++++ Excerpted data ++++

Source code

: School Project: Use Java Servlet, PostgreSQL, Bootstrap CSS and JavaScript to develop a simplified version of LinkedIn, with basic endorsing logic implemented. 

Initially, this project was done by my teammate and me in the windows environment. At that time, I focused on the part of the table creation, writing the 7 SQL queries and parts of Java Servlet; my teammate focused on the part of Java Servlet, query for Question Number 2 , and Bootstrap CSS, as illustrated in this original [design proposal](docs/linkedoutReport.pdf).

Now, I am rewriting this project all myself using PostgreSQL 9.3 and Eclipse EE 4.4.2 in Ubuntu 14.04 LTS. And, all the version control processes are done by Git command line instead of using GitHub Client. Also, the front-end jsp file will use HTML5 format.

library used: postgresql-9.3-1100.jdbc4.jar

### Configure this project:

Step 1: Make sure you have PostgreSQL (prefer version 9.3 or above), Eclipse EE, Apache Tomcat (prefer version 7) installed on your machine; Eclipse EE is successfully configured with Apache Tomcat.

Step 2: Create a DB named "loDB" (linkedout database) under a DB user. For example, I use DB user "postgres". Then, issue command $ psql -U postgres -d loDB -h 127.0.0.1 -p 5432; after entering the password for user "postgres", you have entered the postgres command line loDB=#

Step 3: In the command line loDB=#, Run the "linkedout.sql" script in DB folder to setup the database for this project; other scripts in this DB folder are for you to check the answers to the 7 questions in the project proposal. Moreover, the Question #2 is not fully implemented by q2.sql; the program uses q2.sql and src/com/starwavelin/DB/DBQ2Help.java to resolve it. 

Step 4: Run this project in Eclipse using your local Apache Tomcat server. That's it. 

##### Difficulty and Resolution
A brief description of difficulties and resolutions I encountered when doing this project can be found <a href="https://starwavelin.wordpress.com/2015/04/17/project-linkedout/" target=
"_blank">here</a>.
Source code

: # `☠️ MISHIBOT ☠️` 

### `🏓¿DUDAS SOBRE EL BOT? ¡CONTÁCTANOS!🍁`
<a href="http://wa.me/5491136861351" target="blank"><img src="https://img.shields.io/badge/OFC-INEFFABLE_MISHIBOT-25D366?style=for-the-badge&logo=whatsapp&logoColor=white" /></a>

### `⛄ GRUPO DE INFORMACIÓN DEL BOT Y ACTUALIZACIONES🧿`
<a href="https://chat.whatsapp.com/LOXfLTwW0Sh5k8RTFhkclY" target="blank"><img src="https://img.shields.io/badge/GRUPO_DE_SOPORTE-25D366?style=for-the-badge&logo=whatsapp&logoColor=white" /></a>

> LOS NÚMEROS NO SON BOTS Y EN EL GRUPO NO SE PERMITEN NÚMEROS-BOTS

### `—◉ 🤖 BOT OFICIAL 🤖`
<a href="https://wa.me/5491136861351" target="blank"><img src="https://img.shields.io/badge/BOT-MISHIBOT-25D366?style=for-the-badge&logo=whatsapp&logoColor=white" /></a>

++++
++++ Excerpted data ++++

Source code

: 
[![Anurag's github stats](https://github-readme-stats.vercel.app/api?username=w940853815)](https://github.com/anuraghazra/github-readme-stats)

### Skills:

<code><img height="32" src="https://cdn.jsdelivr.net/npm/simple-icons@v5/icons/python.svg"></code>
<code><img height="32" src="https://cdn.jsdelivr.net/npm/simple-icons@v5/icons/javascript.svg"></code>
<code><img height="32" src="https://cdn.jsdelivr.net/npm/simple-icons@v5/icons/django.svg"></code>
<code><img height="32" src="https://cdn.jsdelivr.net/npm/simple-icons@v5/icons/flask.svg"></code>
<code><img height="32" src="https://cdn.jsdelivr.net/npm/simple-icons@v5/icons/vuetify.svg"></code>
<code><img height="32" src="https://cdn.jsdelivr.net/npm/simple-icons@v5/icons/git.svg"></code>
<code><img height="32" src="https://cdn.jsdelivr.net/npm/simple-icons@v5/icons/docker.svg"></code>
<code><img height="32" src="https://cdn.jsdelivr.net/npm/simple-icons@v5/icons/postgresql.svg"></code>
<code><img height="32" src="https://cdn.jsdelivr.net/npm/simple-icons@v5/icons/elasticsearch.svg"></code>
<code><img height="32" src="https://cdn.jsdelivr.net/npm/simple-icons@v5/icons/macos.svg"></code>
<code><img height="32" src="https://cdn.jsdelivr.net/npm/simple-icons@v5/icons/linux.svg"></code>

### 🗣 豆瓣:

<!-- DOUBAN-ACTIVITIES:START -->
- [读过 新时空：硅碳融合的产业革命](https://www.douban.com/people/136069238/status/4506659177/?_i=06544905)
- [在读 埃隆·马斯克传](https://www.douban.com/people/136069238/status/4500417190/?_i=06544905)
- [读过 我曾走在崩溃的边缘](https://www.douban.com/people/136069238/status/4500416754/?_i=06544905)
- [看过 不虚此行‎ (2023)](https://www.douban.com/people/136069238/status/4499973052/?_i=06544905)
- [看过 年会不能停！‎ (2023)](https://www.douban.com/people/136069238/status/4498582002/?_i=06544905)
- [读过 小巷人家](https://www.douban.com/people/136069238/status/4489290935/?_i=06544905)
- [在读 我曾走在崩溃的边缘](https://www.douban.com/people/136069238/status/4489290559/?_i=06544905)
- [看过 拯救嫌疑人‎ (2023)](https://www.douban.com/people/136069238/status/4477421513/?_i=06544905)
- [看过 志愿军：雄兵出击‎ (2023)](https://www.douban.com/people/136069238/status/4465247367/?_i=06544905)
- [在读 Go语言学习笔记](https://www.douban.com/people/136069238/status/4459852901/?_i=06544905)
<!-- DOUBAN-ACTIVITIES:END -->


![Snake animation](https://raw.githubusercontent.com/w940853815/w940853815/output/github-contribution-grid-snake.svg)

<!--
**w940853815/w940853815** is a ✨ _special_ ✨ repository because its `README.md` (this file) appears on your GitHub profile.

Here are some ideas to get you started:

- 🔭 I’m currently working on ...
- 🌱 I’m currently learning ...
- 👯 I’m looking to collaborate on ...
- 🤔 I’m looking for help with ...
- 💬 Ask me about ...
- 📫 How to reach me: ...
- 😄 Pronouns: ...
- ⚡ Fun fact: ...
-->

++++
++++ Excerpted data ++++

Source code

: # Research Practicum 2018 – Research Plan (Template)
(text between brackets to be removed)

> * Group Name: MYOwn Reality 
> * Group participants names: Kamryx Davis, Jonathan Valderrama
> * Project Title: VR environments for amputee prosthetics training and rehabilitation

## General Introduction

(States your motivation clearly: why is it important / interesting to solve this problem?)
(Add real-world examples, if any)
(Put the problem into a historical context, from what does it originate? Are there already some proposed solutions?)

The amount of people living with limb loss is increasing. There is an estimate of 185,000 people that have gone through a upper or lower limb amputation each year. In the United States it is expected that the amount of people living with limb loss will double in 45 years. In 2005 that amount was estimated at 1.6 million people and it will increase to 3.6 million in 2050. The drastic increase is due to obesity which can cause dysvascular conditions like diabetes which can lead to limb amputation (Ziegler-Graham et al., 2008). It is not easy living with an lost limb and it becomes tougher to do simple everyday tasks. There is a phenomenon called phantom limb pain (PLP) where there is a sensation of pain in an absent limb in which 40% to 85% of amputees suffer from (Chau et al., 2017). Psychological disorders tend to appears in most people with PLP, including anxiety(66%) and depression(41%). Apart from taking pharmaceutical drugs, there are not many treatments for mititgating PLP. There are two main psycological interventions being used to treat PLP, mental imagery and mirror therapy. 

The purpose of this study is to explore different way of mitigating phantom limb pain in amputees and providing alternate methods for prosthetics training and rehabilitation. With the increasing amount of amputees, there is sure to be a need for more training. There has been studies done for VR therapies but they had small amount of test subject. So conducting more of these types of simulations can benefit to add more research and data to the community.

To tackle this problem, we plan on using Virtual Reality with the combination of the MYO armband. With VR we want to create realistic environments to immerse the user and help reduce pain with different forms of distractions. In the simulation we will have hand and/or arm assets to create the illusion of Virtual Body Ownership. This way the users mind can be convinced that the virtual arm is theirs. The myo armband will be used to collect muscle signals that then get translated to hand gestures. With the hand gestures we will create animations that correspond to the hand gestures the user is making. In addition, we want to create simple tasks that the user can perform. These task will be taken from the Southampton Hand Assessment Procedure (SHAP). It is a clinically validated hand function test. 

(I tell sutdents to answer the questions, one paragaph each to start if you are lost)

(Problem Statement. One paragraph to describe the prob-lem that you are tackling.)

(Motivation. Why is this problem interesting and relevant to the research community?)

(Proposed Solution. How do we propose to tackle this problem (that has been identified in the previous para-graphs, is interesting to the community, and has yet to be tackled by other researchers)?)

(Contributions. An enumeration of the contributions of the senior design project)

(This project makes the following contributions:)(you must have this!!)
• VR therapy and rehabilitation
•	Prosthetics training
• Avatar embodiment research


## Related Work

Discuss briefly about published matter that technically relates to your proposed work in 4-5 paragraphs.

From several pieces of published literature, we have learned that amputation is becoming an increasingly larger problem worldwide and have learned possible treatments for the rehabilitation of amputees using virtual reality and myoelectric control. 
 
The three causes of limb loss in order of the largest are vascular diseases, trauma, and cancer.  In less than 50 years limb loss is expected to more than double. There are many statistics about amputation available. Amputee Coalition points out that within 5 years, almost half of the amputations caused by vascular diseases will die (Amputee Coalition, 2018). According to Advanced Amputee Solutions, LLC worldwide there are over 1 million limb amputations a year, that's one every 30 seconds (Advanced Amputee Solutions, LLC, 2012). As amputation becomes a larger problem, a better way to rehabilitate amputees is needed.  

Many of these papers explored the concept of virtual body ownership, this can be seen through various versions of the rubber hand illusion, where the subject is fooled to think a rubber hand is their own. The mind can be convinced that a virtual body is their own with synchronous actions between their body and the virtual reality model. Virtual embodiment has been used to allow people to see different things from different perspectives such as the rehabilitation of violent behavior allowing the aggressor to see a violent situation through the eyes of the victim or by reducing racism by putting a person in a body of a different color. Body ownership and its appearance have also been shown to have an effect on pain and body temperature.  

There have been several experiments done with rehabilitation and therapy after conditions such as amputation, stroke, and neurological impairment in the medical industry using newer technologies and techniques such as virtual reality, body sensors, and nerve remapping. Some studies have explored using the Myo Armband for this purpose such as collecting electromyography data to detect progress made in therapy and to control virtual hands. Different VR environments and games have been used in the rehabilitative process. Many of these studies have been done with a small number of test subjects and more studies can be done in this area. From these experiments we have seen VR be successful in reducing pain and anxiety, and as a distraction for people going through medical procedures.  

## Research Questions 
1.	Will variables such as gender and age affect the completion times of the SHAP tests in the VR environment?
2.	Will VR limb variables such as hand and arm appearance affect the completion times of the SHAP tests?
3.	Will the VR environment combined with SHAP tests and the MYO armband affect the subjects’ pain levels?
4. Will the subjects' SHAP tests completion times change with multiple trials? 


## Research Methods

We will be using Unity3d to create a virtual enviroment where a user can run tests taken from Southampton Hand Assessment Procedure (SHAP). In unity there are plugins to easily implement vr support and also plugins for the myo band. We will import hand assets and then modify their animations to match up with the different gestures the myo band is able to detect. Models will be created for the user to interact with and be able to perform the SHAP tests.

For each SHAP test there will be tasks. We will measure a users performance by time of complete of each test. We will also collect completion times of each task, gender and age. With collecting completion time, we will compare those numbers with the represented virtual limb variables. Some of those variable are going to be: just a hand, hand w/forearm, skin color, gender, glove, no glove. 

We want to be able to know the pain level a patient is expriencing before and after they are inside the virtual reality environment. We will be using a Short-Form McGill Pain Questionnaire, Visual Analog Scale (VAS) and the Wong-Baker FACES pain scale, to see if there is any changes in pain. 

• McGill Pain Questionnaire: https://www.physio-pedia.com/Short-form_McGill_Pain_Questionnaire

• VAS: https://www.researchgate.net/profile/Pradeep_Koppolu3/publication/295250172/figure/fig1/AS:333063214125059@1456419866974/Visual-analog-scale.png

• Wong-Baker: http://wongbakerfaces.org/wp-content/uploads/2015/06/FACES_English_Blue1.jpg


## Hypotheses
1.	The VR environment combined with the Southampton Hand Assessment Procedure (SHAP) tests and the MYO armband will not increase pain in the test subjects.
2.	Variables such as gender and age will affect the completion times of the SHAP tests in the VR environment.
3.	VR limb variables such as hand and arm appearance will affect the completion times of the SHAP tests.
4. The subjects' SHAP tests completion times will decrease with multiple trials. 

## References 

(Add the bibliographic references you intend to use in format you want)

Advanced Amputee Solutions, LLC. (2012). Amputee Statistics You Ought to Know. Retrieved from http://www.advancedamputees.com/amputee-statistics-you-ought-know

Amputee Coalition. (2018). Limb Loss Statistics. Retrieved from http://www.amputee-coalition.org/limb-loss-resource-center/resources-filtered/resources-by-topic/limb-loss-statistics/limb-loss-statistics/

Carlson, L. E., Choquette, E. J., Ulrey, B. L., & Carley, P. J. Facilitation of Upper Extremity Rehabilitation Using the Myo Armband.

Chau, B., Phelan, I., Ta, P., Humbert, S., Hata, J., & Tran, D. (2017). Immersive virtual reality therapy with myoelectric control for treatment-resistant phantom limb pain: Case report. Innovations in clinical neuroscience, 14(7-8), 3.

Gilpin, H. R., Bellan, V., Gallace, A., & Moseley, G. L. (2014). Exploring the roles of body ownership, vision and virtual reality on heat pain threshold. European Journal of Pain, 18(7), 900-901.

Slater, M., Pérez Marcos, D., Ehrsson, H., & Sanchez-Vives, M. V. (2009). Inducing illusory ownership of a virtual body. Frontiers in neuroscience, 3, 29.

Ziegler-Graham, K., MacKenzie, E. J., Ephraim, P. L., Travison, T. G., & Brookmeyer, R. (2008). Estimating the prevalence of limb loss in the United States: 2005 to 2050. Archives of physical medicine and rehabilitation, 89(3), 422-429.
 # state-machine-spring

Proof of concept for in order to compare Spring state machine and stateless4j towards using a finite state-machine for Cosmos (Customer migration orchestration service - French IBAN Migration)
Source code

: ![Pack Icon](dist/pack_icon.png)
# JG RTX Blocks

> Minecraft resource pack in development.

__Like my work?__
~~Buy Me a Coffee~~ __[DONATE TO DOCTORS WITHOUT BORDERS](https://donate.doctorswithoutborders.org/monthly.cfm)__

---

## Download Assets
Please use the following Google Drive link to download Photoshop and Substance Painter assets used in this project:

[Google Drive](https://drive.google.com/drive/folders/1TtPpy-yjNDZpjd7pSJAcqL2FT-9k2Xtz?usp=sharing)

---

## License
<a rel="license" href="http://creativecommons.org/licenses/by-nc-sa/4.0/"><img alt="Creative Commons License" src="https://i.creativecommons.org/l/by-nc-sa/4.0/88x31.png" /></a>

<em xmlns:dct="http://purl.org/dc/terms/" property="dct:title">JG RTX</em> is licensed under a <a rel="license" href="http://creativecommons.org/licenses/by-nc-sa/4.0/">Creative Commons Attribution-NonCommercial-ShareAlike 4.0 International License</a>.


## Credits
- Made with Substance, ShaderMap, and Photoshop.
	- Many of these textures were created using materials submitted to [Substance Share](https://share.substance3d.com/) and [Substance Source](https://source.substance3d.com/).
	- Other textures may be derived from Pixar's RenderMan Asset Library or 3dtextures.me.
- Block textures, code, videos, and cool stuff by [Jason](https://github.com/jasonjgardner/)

++++

» **Problem details**: Looking at the records above, return exactly the lines from the line with "the test subjects." to the line with "Amputee Coalition. (2018).", both ends included.

» **Result for this exercise**:
1.	The VR environment combined with the Southampton Hand Assessment Procedure (SHAP) tests and the MYO armband will not increase pain in the test subjects.
2.	Variables such as gender and age will affect the completion times of the SHAP tests in the VR environment.
3.	VR limb variables such as hand and arm appearance will affect the completion times of the SHAP tests.
4. The subjects' SHAP tests completion times will decrease with multiple trials. 

## References 

(Add the bibliographic references you intend to use in format you want)

Advanced Amputee Solutions, LLC. (2012). Amputee Statistics You Ought to Know. Retrieved from http://www.advancedamputees.com/amputee-statistics-you-ought-know

Amputee Coalition. (2018). Limb Loss Statistics. Retrieved from http://www.amputee-coalition.org/limb-loss-resource-center/resources-filtered/resources-by-topic/limb-loss-statistics/limb-loss-statistics/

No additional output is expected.